§ Extracted material
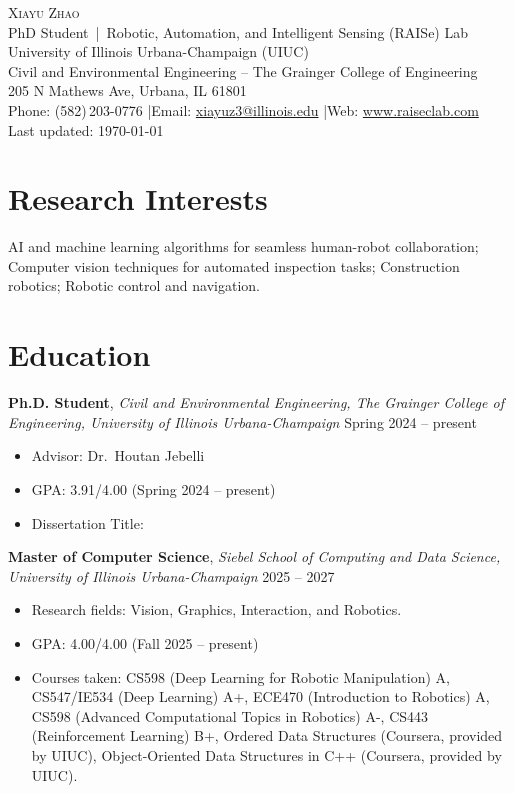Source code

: \documentclass[11pt,a4paper]{article}
\newcommand{\entrytitle}[1]{\textbf{#1}}
\newcommand{\entrydetail}[1]{\textit{#1}}
\begin{document}
\begin{center}
    {\LARGE\textsc{Xiayu Zhao}} \\[6pt]
    PhD Student \,|\, Robotic, Automation, and Intelligent Sensing (RAISe) Lab \\
    University of Illinois Urbana-Champaign (UIUC) \\
    Civil and Environmental Engineering -- The Grainger College of Engineering \\
    205 N Mathews Ave, Urbana, IL 61801 \\[4pt]
    Phone: (582)\,203-0776 \quad|\quad Email: \href{mailto:xiayuz3@illinois.edu}{xiayuz3@illinois.edu} \quad|\quad Web: \href{http://www.raiseclab.com}{www.raiseclab.com}
    \\[4pt]
    {\small Last updated: \today}
\end{center}

\section{Research Interests}

AI and machine learning algorithms for seamless human-robot collaboration; Computer vision techniques for automated inspection tasks; Construction robotics; Robotic control and navigation.

\section{Education}

\entrytitle{Ph.D. Student}, \entrydetail{Civil and Environmental Engineering, The Grainger College of Engineering, University of Illinois Urbana-Champaign} \hfill Spring 2024 -- present \\[-1.5em]
\begin{itemize}[nosep, leftmargin=1.5em]
    \item Advisor: Dr.\ Houtan Jebelli
    \item GPA: 3.91/4.00 (Spring 2024 -- present)
    \item Dissertation Title: 
\end{itemize}

\entrytitle{Master of Computer Science}, \entrydetail{Siebel School of Computing and Data Science, University of Illinois Urbana-Champaign} \hfill 2025 -- 2027 \\[-1.5em]
\begin{itemize}[nosep, leftmargin=1.5em]
    \item Research fields: Vision, Graphics, Interaction, and Robotics.
    \item GPA: 4.00/4.00 (Fall 2025 -- present)
    \item Courses taken: CS598 (Deep Learning for Robotic Manipulation) A, CS547/IE534 (Deep Learning) A+, ECE470 (Introduction to Robotics) A, CS598 (Advanced Computational Topics in Robotics) A-, CS443 (Reinforcement Learning) B+, Ordered Data Structures (Coursera, provided by UIUC), Object-Oriented Data Structures in C++ (Coursera, provided by UIUC).
\end{itemize}
\end{document}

§ Problem description
If a line in the records above holds the string "newcommand", copy it.

§ The completed task
\newcommand{\entrytitle}[1]{\textbf{#1}}
\newcommand{\entrydetail}[1]{\textit{#1}}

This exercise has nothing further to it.